-- What is being asked --
Among the entries below, please repeat exactly and only the lines from the line containing "[Build Status: TBD](CI/CD" to the line containing "You can take", both lines included.

==================================================

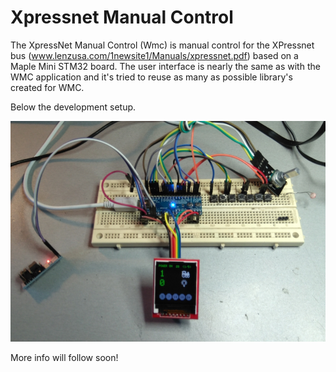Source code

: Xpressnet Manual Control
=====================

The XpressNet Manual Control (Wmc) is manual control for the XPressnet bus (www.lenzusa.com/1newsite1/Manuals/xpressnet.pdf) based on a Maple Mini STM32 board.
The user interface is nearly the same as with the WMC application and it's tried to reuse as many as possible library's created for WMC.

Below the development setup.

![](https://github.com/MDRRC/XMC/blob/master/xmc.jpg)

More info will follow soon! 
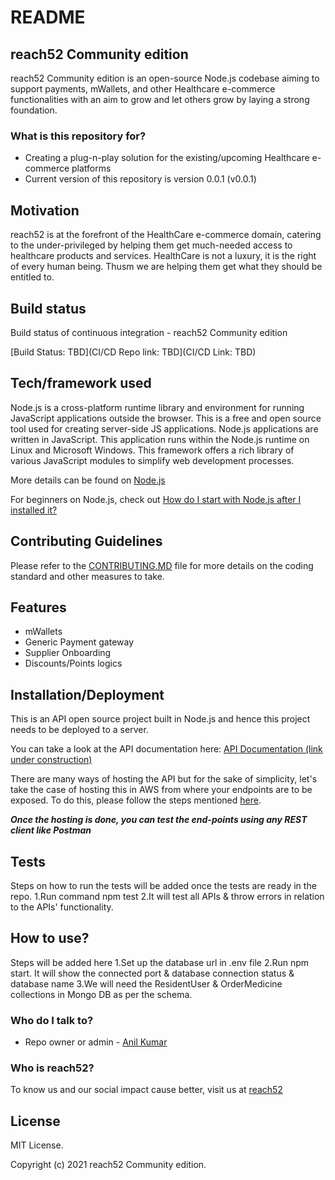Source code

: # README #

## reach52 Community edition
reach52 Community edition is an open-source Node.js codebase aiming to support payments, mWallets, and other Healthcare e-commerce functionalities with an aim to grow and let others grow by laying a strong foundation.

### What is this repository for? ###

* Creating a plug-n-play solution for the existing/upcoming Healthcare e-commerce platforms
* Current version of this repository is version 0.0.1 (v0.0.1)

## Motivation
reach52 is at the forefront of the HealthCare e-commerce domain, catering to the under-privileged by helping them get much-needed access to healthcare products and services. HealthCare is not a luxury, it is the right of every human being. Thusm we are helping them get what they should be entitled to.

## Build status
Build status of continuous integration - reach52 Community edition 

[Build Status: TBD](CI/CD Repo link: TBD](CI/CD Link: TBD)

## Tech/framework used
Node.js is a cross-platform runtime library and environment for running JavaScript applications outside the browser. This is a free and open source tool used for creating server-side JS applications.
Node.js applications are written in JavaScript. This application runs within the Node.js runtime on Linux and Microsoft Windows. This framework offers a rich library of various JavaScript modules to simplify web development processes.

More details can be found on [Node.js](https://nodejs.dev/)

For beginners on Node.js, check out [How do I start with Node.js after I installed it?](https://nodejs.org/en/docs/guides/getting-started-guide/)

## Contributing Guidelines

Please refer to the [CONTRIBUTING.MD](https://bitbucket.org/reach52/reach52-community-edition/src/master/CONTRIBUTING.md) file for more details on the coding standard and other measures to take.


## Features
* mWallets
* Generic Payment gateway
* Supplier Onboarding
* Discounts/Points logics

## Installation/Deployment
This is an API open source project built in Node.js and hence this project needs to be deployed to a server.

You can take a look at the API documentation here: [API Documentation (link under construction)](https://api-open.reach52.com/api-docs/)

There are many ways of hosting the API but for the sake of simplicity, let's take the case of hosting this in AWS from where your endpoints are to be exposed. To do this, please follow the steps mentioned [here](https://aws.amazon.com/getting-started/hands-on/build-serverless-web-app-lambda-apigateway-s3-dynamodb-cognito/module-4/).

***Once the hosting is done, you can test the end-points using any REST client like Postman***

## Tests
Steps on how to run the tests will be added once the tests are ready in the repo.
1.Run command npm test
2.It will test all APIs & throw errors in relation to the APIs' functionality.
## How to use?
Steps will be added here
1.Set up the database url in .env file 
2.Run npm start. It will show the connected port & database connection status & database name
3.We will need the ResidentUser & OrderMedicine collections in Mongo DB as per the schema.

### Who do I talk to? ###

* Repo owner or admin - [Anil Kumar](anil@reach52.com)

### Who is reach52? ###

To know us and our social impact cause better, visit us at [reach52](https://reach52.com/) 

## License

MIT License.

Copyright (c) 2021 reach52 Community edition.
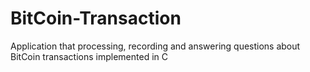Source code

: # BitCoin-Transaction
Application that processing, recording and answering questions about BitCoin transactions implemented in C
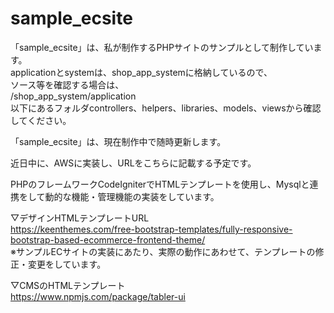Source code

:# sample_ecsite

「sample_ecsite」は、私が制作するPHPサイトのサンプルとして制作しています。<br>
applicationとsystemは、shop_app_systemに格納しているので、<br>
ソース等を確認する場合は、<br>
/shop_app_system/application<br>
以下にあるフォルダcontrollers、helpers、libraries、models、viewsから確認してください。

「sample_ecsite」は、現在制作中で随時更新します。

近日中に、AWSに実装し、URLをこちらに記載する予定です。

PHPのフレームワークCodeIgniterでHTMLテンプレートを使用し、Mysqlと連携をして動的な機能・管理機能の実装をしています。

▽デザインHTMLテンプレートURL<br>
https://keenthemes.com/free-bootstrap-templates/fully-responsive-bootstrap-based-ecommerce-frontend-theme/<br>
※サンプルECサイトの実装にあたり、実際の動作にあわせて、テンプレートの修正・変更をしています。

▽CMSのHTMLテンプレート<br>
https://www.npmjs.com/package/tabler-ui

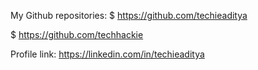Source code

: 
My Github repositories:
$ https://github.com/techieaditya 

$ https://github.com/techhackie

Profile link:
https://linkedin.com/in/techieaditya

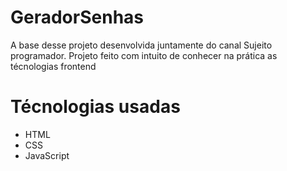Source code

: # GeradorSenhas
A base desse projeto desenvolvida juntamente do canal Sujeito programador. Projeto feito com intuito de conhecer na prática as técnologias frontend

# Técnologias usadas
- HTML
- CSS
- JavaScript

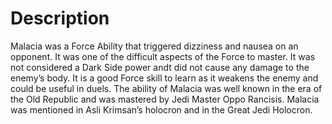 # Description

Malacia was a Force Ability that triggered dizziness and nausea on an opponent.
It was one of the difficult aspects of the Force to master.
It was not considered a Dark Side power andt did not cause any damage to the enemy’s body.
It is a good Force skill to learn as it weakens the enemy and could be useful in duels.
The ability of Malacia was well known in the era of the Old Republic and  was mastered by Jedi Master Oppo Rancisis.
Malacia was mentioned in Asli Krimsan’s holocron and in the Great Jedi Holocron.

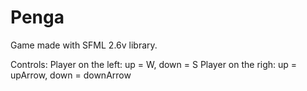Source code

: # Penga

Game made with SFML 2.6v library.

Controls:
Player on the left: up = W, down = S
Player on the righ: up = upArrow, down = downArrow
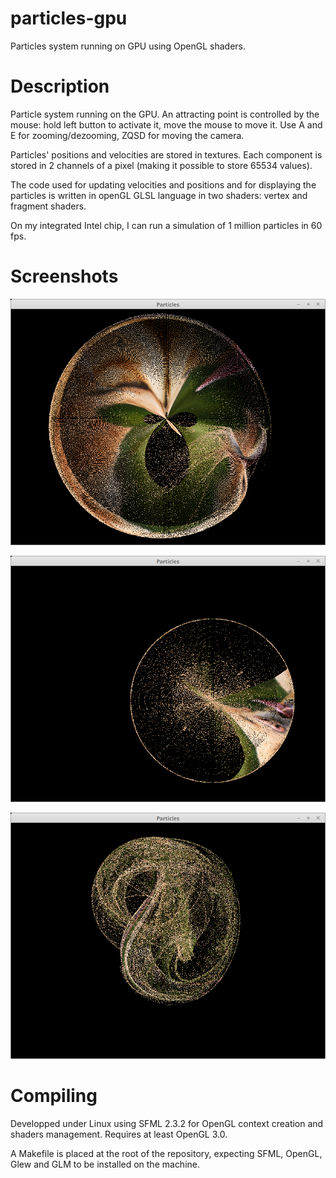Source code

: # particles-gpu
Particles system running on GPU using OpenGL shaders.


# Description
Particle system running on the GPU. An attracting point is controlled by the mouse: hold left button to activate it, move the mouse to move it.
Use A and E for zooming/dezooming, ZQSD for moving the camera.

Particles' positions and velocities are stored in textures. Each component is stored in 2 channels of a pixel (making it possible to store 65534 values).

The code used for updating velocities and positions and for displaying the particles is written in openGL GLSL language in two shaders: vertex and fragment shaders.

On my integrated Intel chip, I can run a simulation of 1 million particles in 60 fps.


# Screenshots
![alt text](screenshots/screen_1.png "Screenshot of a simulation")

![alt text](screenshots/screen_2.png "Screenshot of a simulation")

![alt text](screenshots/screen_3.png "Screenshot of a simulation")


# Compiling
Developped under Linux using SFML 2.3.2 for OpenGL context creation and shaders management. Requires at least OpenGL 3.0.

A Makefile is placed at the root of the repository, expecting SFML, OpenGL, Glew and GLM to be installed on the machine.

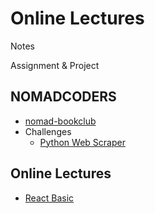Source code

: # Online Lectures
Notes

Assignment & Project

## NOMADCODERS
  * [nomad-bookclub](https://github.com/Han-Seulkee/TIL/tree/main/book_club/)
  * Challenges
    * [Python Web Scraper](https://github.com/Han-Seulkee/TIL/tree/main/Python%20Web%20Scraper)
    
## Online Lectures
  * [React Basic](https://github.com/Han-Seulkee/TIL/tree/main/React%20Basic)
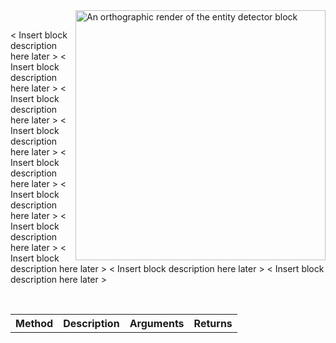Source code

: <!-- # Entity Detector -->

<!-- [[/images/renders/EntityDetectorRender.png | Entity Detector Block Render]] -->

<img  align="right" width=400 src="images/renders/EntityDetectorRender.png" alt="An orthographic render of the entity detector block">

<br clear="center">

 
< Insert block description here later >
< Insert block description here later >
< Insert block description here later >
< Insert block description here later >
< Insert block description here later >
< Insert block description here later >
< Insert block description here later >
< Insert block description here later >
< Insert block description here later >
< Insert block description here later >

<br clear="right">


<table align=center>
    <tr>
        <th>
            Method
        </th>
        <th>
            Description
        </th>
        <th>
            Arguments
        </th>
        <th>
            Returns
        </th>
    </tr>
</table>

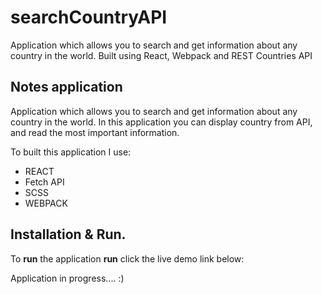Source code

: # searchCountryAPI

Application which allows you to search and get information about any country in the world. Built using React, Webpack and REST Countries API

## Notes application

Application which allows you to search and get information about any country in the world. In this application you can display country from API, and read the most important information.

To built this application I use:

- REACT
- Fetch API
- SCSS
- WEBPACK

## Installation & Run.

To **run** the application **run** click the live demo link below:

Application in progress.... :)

==================================================

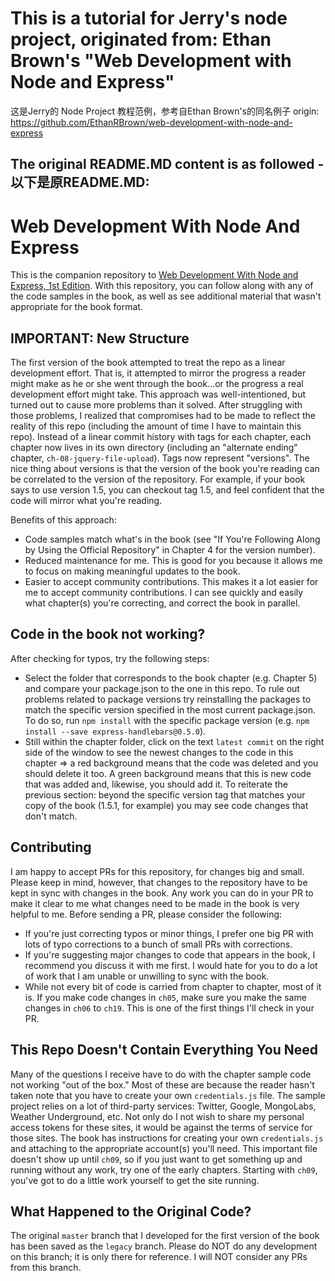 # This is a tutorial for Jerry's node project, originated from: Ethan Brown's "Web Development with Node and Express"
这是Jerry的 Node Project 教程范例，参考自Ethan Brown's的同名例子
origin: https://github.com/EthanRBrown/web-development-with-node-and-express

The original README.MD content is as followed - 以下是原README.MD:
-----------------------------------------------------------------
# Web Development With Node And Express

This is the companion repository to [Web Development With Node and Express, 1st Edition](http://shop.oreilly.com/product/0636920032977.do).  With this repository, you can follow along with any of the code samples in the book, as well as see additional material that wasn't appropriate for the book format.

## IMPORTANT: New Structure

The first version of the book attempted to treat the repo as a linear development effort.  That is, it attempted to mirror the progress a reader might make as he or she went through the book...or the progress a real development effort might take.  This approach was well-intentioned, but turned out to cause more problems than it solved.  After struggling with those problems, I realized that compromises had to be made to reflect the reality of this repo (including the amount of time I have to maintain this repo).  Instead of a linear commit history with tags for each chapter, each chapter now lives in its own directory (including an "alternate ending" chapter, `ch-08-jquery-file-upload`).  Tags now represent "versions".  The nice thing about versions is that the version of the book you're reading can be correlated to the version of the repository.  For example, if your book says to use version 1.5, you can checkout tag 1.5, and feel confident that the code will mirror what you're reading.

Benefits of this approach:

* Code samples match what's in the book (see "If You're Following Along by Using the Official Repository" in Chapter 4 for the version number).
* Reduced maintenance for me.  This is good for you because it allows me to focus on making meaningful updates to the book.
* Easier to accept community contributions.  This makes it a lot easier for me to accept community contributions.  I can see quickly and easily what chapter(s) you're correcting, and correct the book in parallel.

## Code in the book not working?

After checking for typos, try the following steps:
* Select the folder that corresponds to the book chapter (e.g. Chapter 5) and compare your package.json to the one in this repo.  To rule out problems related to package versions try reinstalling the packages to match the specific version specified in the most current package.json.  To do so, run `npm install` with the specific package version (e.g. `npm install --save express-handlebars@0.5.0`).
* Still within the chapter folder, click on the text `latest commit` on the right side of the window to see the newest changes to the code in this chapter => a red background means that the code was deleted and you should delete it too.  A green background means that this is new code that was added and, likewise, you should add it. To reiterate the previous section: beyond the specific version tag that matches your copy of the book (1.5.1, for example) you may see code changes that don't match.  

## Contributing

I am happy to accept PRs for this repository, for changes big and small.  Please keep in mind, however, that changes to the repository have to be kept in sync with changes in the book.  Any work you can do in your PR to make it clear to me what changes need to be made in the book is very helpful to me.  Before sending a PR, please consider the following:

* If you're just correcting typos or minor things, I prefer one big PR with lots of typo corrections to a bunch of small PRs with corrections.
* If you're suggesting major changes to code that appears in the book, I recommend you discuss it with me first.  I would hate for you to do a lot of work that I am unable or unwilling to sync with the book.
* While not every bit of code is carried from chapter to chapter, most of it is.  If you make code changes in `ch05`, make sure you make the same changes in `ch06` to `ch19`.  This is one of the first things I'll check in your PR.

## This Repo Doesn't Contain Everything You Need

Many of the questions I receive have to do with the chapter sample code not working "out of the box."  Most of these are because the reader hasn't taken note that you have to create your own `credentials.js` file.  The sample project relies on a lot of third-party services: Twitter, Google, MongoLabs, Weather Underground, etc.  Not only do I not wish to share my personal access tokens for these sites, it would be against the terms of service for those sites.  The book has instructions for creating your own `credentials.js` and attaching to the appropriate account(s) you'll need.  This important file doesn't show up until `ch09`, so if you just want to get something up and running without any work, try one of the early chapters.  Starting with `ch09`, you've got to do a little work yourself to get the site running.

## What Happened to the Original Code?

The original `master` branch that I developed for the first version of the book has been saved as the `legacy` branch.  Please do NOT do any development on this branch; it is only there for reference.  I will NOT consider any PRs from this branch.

==================================================

-- Result for this task --
[Build Status: TBD](CI/CD Repo link: TBD](CI/CD Link: TBD)

## Tech/framework used
Node.js is a cross-platform runtime library and environment for running JavaScript applications outside the browser. This is a free and open source tool used for creating server-side JS applications.
Node.js applications are written in JavaScript. This application runs within the Node.js runtime on Linux and Microsoft Windows. This framework offers a rich library of various JavaScript modules to simplify web development processes.

More details can be found on [Node.js](https://nodejs.dev/)

For beginners on Node.js, check out [How do I start with Node.js after I installed it?](https://nodejs.org/en/docs/guides/getting-started-guide/)

## Contributing Guidelines

Please refer to the [CONTRIBUTING.MD](https://bitbucket.org/reach52/reach52-community-edition/src/master/CONTRIBUTING.md) file for more details on the coding standard and other measures to take.


## Features
* mWallets
* Generic Payment gateway
* Supplier Onboarding
* Discounts/Points logics

## Installation/Deployment
This is an API open source project built in Node.js and hence this project needs to be deployed to a server.

You can take a look at the API documentation here: [API Documentation (link under construction)](https://api-open.reach52.com/api-docs/)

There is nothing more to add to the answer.